It is the centerpiece of America's judicial process: the right to a trial by jury system that places a defendant's fate in the hands of a jury of one's peers. But it may surprise many to learn that nearly 95 percent of all cases resulting in felony convictions never reach a jury. Instead, they are settled through plea bargains in which a defendant agrees to plead guilty in exchange for a reduced sentence.

"The real American justice system is unlike anything depicted on Law & Order and Court TV," says producer Ofra Bikel. "I know I was stunned when I realized that only about 5 percent of all felony convictions result from jury trials. The rest are settled by plea bargains. And these deals aren't always to the defendant's advantage."

"The Plea" tells several stories -- different people, different charges, different parts of the country, all with one thing in common: the difficult dilemma of confronting a plea. The program also interviews experts on the criminal justice system.

"The Plea" is Ofra Bikel's latest investigation into America's criminal justice system. Her previous reports include "The Burden of Innocence," "Requiem for Frank Lee Smith," "An Ordinary Crime," "The Case for Innocence," "Snitch," and the trilogy of programs entitled "Innocence Lost".

When Charles Gampero, Jr. was arrested and charged with murder in the second degree in 1994, the 20-year-old insisted he was innocent. While admitting to having hit the victim while trying to break up a fight outside a bowling alley on the night in question, Gampero said the victim was very much alive when he left him.

Given numerous unanswered questions in the case -- including statements by the victim's family, who said the man had been the target of harassment and vandalism by unknown parties in the weeks before his death -- Gampero was convinced that a jury would believe his story and acquit him of the charges.

But a jury would never hear his case. After jury selection had begun, Gampero and his family say the judge pressured the young man to accept a plea bargain that would send him to prison for seven to 21 years.

"[The judge] told me point blank—he said, 'I will give your son 25 to life, so you better take the plea, or if you don't take the plea, he's getting it,'" says Charles Gampero, Sr., whose son is now entering his ninth year in prison. "We took the plea agreement thinking that the judge knew what he was talking about and my son would be home by the time he's 27," Gampero Sr. says. "It didn't work out."

To overworked and understaffed defense lawyers, prosecutors, and jurists, plea bargains are the safety valve that keeps cases moving through our backlogged courts.

"The system would collapse if every case that was filed in the criminal justice system were to be set for trial," says Judge Caprice Cosper of the Harris County Criminal Court in Houston, Texas. "The system would just entirely collapse."

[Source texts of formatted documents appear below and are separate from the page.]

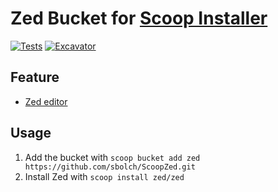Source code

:# Zed Bucket for [Scoop Installer](https://scoop.sh)

[![Tests](https://github.com/sbolch/ScoopZed/actions/workflows/ci.yml/badge.svg)](https://github.com/sbolch/ScoopZed/actions/workflows/ci.yml) [![Excavator](https://github.com/sbolch/ScoopZed/actions/workflows/excavator.yml/badge.svg)](https://github.com/sbolch/ScoopZed/actions/workflows/excavator.yml)

## Feature

- [Zed editor](https://zed.dev)

## Usage

1. Add the bucket with `scoop bucket add zed https://github.com/sbolch/ScoopZed.git`
2. Install Zed with `scoop install zed/zed`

Critics, however, contend that the push to resolve cases through plea bargains jeopardizes the constitutional rights of defendants, who may be pressured to admit their guilt whether they are guilty or not. In Erma Faye Stewart's case, for example, she says her defense attorney encouraged her to accept a plea bargain when she was arrested in a major drug sweep based upon information provided by a police informant who was later deemed not credible. The 30-year-old mother of two steadfastly maintained her innocence, but says her court-appointed defense attorney didn't want to hear it.

"He was, like, pushing me to [plead guilty and] take the probation -- he wasn't on my side at all," says Stewart, who tells FRONTLINE that after spending 25 nights in a crowded jail cell, she decided to follow her attorney's advice. "Even though I wasn't guilty, I was willing to plead guilty because I had to go home to my kids. My son was sick."

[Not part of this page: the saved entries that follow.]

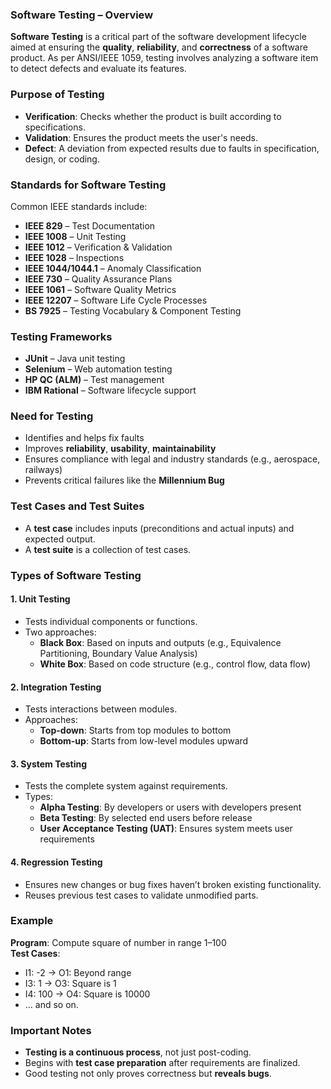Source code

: 
### **Software Testing – Overview**

**Software Testing** is a critical part of the software development lifecycle aimed at ensuring the **quality**, **reliability**, and **correctness** of a software product. As per ANSI/IEEE 1059, testing involves analyzing a software item to detect defects and evaluate its features.

### **Purpose of Testing**
- **Verification**: Checks whether the product is built according to specifications.
- **Validation**: Ensures the product meets the user's needs.
- **Defect**: A deviation from expected results due to faults in specification, design, or coding.

### **Standards for Software Testing**
Common IEEE standards include:
- **IEEE 829** – Test Documentation
- **IEEE 1008** – Unit Testing
- **IEEE 1012** – Verification & Validation
- **IEEE 1028** – Inspections
- **IEEE 1044/1044.1** – Anomaly Classification
- **IEEE 730** – Quality Assurance Plans
- **IEEE 1061** – Software Quality Metrics
- **IEEE 12207** – Software Life Cycle Processes
- **BS 7925** – Testing Vocabulary & Component Testing

### **Testing Frameworks**
- **JUnit** – Java unit testing
- **Selenium** – Web automation testing
- **HP QC (ALM)** – Test management
- **IBM Rational** – Software lifecycle support

### **Need for Testing**
- Identifies and helps fix faults
- Improves **reliability**, **usability**, **maintainability**
- Ensures compliance with legal and industry standards (e.g., aerospace, railways)
- Prevents critical failures like the **Millennium Bug**


### **Test Cases and Test Suites**
- A **test case** includes inputs (preconditions and actual inputs) and expected output.
- A **test suite** is a collection of test cases.

### **Types of Software Testing**

#### **1. Unit Testing**
- Tests individual components or functions.
- Two approaches:
  - **Black Box**: Based on inputs and outputs (e.g., Equivalence Partitioning, Boundary Value Analysis)
  - **White Box**: Based on code structure (e.g., control flow, data flow)

#### **2. Integration Testing**
- Tests interactions between modules.
- Approaches:
  - **Top-down**: Starts from top modules to bottom
  - **Bottom-up**: Starts from low-level modules upward

#### **3. System Testing**
- Tests the complete system against requirements.
- Types:
  - **Alpha Testing**: By developers or users with developers present
  - **Beta Testing**: By selected end users before release
  - **User Acceptance Testing (UAT)**: Ensures system meets user requirements

#### **4. Regression Testing**
- Ensures new changes or bug fixes haven’t broken existing functionality.
- Reuses previous test cases to validate unmodified parts.

### **Example**
**Program**: Compute square of number in range 1–100  
**Test Cases**:  
- I1: -2 → O1: Beyond range  
- I3: 1 → O3: Square is 1  
- I4: 100 → O4: Square is 10000  
- ... and so on.

### **Important Notes**
- **Testing is a continuous process**, not just post-coding.
- Begins with **test case preparation** after requirements are finalized.
- Good testing not only proves correctness but **reveals bugs**.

After accepting the plea bargain and 10 years' probation, Stewart was freed. What she didn't know was that under the terms of her probation, she would be required to pay a monthly fee to her probation officer. Her felony conviction also meant that the single mother was banned from the federal food stamps program. Within three years of pleading guilty to a crime she says she didn't commit, Erma Faye Stewart had fallen behind in her probation payments and been evicted from her home.

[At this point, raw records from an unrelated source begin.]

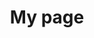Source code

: ---
title: My page
type: landing

sections:
  - block: markdown
    content:
      title: '**Large-scale Traffic Handling<br> Live Streaming Infrastructure Development**'
      subtitle: AWS 
      text: |
        # OliveYoung Live Commerce 
        <div style="text-align: center; margin: 20px 0;">
          <img src="Project-Logo.png" alt="Project Logo" style="width: 100%; max-width: 1000px; height: auto;">
        </div>
        - Access URL: https://www.olcl.shop
        - Test ID: user1 / CloudWave!

        
        <br><br><br>
         
        ## Project Introduction
        - **Multi-channel** live service providing 3 or more live channels
        - **Stable** live service through cloud-based traffic handling
        - Personalized service utilizing **AWS SaaS** based ML services

        <br><br>

        ## 1. Technology Stack
        1. **Infrastructure**
           - Nginx
           - Kubernetes
           - EC2

           <br>

        2. **Development**
           - Streamlit
           - SpringBoot
           - Lambda

           <br>

        3. **Database**
           - RDS
           - DynamoDB
           - S3

           <br>

        4. **CI/CD**
           - GitLab
           - Jenkins
           - ArgoCD

           <br>

        5. **Monitoring**
           - Loki
           - Prometheus
           - Grafana
           - CloudWatch

           <br>

        6. **Collaboration**
           - Notion
           - Slack

           <br><br><br>

        ## 2. Project Duration and Schedule Management
        Project Duration
           - August 12, 2024 ~ August 31, 2024

           <br>

        Schedule Management
           - Sharing progress through Notion and Slack
           - Daily morning meetings and Agile task distribution

           <br><br><br>

        ## 3. Project Differentiators
        - Central management environment for separation and isolation of development and operational environments
        - Warm Standby DR (RTO: 5min / RPO: 15min)
        - No Public Bastion → Using EC2 Instance Connect Endpoint
        - Closed CI/CD implementation
        - Shared resources between environments
        - Cost reduction to 1/25 level using thumbnails for Rekognize

        <br><br><br>

        ## 4. Overall Architecture
        <div style="text-align: center; margin: 20px 0;">
          <img src="main-archi.png" alt="Main Architecture" style="width: 100%; max-width: 1000px; height: auto;">
        </div>

        <br><br><br>

        ## 5. IVS - Service Flow
        <div style="text-align: center; margin: 20px 0;">
          <img src="IVS-service.png" alt="IVS Service Flow" style="width: 100%; max-width: 1000px; height: auto;">
        </div>

        <br><br><br>

        ## 6. Rekognition + Personalize - Service Flow
        <div style="text-align: center; margin: 20px 0;">
          <img src="Rekognition+Personalize.png" alt="Rekognition and Personalize Service Flow" style="width: 100%; max-width: 1000px; height: auto;">
        </div>

        <br><br><br>

        ## 7. Monitoring
        <div style="text-align: center; margin: 20px 0;">
          <img src="Grafana.png" alt="Grafana Dashboard" style="width: 100%; max-width: 1000px; height: auto;">
        </div>
        - Prometheus + Loki & CloudWatch

        <br><br><br>

        ## 8. Alarm
        <div style="text-align: center; margin: 20px 0;">
          <img src="Alarm.png" alt="Alarm System" style="width: 100%; max-width: 1000px; height: auto;">
        </div>

        <br><br><br>

        ## 9-1. CI/CD Pipeline
        <div style="text-align: center; margin: 20px 0;">
          <img src="CICD.png" alt="CI/CD Pipeline" style="width: 100%; max-width: 1000px; height: auto;">
        </div>

        <br><br><br>

        ## 9-2. Lambda Pipeline
        <div style="text-align: center; margin: 20px 0;">
          <img src="Lambda-pipeline.png" alt="Lambda Pipeline" style="width: 100%; max-width: 1000px; height: auto;">
        </div>

        <br><br><br>

        ## 10. Load Test
        <div style="text-align: center; margin: 20px 0;">
          <img src="LoadTest.png" alt="Load Test Results" style="width: 100%; max-width: 1000px; height: auto;">
        </div>
        - 100,000 requests/s Test using ApacheBench & JMeter

        <br><br><br>

        ## 11. Improvement Goals
        1. Monitoring Optimization
              - Transition from single Prometheus-based centralized monitoring → Metric management using Thanos (OSS)

              <br>

        2. Performance Enhancement through Cache Usage
              - RDS - Elastic Cache connection → Improving database access performance

              <br>

        3. Advanced Log Analysis
              - Using ELK stack (Elasticsearch - Logstash - Kibana) → Strengthening problem response capabilities 
---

"One reason that a lot of people plead guilty is because they're told they can go home that day, because they will get probation," says Steve Bright, a defense attorney and law professor who serves as director of the Southern Center for Human Rights. "What they usually don't take into account is that they are being set up to fail."

Other defendants in "The Plea" describe being pressured by prosecutors and judges into accepting plea bargains that resulted in them spending years behind bars for crimes they say they didn't commit. Those who refuse to cut a deal, insiders say, are often rewarded with extra-harsh prison sentences as a lesson to future defendants.

A case in point: Patsy Kelly Jarrett. In 1973, the 23-year-old North Carolina resident drove to New York with a friend for a summer-long vacation. It was only when the police showed up at her door three years later, Jarrett says, that she learned that sometime during their New York stay, her friend had robbed a gas station and murdered the attendant.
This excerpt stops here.